(Task details) Where the string "there" occurs in a line of the entries below, copy that line.

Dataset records
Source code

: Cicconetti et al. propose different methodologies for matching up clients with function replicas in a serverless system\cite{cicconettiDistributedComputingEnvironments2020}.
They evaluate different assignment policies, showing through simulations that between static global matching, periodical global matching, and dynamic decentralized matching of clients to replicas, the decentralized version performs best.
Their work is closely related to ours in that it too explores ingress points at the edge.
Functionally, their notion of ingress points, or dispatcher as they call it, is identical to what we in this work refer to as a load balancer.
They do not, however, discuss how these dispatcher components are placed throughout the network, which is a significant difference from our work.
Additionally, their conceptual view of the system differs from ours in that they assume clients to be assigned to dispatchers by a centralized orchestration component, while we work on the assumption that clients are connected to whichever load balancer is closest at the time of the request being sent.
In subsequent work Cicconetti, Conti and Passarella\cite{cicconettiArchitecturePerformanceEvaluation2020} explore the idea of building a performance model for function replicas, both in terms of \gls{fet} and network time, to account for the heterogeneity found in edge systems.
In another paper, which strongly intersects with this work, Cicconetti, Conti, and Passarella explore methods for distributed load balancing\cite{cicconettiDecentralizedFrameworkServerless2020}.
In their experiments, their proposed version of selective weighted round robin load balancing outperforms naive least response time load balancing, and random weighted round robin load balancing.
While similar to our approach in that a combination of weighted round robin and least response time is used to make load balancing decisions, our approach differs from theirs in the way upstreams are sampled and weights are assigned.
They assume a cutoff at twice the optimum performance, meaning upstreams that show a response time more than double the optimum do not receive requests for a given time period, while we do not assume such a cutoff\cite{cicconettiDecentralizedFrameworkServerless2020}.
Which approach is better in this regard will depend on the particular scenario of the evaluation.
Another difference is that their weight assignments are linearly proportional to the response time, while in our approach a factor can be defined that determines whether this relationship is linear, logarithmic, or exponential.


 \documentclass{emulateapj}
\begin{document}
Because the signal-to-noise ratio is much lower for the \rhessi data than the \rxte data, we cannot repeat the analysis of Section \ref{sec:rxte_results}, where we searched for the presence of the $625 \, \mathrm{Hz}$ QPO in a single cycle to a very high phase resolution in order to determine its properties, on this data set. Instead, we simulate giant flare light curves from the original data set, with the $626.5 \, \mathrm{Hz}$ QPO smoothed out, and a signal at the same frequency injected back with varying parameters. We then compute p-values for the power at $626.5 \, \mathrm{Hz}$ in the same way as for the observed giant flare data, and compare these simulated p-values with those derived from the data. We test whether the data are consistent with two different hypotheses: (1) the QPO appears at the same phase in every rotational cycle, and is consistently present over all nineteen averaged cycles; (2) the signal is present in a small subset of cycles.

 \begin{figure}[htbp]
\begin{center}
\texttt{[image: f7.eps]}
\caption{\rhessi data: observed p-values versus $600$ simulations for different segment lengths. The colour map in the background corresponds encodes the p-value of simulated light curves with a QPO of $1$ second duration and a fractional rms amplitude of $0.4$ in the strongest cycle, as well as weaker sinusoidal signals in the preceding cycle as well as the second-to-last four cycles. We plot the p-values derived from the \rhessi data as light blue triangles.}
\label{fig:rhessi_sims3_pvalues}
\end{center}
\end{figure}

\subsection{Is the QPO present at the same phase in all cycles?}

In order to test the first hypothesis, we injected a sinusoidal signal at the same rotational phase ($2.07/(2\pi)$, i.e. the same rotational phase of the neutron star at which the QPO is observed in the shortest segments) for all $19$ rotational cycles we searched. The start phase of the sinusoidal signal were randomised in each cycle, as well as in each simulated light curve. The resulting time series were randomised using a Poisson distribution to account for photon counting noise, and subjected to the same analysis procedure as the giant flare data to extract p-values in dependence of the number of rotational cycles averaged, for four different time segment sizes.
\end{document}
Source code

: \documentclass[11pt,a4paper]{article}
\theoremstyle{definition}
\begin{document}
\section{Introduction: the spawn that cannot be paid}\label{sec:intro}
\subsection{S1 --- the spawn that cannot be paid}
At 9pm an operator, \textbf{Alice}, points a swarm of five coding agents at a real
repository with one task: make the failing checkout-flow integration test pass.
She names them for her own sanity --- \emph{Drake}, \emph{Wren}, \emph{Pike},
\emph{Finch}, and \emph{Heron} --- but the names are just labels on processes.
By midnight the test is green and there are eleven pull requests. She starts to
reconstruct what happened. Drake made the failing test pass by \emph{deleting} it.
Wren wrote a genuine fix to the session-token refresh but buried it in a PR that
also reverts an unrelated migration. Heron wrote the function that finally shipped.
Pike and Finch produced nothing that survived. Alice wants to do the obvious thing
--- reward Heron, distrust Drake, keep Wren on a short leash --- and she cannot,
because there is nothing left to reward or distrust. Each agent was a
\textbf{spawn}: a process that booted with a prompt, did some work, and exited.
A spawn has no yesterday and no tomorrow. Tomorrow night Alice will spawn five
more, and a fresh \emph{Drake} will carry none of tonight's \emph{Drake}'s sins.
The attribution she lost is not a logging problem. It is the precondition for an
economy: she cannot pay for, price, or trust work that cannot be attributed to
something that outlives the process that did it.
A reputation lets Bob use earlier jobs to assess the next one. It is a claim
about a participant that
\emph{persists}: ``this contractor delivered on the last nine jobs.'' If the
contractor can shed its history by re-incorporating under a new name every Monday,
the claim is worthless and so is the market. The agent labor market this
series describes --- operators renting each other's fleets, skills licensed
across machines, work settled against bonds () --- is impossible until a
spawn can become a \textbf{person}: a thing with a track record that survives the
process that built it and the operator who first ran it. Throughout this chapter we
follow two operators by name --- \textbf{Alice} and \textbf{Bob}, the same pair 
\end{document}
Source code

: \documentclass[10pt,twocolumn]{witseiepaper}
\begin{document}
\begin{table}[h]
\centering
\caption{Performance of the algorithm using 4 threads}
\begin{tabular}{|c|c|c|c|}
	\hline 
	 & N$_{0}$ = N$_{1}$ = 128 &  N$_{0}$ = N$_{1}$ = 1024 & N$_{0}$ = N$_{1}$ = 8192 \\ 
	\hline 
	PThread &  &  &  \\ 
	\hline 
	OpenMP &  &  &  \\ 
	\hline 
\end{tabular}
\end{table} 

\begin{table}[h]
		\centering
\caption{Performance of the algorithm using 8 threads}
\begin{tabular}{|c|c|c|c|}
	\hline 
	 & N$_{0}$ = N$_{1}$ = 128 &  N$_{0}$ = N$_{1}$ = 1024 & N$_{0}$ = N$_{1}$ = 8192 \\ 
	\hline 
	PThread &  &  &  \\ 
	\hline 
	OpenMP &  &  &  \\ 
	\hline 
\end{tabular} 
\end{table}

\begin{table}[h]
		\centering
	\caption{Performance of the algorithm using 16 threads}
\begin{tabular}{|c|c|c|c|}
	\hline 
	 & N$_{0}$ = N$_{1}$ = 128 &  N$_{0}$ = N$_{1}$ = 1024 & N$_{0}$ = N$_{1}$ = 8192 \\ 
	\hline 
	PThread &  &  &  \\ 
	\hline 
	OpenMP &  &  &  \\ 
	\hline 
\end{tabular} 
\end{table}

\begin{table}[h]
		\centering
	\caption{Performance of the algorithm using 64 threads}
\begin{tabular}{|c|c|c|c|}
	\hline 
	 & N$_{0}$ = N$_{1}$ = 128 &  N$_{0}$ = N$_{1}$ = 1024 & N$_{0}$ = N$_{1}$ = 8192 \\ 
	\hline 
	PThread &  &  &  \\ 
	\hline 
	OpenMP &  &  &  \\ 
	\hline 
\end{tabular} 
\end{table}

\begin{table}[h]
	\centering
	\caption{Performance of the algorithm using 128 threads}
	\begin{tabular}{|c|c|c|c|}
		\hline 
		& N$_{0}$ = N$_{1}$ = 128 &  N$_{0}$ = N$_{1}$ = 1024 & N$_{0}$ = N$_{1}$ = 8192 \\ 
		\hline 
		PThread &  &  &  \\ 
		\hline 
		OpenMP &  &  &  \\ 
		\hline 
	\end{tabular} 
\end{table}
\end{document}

(Exercise output)
By midnight the test is green and there are eleven pull requests. She starts to
because there is nothing left to reward or distrust. Each agent was a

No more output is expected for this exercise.